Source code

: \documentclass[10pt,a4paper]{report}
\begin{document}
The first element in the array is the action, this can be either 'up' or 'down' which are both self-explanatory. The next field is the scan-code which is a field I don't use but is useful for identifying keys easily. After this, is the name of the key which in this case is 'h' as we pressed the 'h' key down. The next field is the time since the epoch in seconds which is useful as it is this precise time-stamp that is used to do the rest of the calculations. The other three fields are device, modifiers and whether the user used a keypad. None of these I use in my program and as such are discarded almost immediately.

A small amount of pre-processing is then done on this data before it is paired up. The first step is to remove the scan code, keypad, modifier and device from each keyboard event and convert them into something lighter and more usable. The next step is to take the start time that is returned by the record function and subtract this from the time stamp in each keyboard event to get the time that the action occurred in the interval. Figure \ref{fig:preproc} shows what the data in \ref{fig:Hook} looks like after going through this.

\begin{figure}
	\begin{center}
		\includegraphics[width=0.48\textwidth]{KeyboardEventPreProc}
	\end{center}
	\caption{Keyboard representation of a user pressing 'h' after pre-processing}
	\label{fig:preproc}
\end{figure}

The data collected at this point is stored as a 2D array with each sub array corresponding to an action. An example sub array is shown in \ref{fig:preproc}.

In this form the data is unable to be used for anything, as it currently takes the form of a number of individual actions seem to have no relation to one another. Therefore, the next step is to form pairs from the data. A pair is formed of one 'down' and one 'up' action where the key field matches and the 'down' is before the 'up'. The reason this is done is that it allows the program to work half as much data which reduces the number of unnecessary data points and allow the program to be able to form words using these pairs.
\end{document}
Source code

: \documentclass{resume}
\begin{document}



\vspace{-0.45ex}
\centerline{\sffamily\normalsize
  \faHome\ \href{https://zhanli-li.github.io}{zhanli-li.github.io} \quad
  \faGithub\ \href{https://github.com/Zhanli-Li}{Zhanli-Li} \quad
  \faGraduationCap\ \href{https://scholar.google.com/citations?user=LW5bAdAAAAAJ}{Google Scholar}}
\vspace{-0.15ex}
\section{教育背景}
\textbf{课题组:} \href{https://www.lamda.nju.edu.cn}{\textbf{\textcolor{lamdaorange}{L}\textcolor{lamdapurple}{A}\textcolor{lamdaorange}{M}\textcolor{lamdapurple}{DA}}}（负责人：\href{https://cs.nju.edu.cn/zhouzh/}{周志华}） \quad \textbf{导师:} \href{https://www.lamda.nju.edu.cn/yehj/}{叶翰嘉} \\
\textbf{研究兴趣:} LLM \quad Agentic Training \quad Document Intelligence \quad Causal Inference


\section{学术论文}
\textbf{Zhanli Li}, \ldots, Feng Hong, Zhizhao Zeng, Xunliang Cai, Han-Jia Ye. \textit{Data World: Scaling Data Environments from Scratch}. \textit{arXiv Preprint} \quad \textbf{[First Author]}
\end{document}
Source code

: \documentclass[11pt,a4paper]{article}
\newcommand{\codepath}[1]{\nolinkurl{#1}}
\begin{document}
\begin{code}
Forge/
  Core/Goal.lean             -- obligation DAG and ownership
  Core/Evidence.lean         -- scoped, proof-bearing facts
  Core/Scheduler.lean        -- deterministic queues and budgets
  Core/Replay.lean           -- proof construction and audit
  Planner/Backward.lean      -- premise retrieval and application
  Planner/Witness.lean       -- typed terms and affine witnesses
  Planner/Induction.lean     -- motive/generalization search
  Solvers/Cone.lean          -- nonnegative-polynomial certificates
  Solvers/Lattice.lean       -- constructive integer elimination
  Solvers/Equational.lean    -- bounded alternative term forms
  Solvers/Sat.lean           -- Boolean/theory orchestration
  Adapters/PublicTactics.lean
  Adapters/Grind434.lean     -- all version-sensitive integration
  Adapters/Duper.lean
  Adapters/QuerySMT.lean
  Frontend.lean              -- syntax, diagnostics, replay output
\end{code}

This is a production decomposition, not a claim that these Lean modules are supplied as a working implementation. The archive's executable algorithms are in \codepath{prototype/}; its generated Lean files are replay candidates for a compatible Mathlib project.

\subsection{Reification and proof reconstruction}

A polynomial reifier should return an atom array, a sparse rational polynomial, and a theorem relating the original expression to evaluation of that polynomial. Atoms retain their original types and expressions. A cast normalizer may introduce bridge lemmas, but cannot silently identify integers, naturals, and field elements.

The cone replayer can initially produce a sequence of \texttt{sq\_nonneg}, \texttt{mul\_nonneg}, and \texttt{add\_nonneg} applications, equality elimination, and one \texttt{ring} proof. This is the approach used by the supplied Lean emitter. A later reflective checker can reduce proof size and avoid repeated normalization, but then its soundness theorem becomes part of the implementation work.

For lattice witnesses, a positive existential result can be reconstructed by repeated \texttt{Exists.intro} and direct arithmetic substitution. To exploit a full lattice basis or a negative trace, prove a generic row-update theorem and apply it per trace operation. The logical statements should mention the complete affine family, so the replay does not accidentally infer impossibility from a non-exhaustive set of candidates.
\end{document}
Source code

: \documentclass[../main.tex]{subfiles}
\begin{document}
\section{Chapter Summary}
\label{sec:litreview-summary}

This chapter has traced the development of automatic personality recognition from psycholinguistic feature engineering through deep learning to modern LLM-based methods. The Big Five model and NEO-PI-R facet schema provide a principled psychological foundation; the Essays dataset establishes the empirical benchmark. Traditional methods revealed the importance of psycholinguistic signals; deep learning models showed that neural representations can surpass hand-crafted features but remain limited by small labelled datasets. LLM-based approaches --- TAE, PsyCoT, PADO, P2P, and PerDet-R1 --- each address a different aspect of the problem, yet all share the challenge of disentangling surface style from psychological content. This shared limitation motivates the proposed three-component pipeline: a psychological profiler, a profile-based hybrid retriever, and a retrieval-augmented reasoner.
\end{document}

**********

### Exercise brief
Show, from the records above, every line that includes "user".

### Expected output
The first element in the array is the action, this can be either 'up' or 'down' which are both self-explanatory. The next field is the scan-code which is a field I don't use but is useful for identifying keys easily. After this, is the name of the key which in this case is 'h' as we pressed the 'h' key down. The next field is the time since the epoch in seconds which is useful as it is this precise time-stamp that is used to do the rest of the calculations. The other three fields are device, modifiers and whether the user used a keypad. None of these I use in my program and as such are discarded almost immediately.
	\caption{Keyboard representation of a user pressing 'h' after pre-processing}
  \faGraduationCap\ \href{https://scholar.google.com/citations?user=LW5bAdAAAAAJ}{Google Scholar}}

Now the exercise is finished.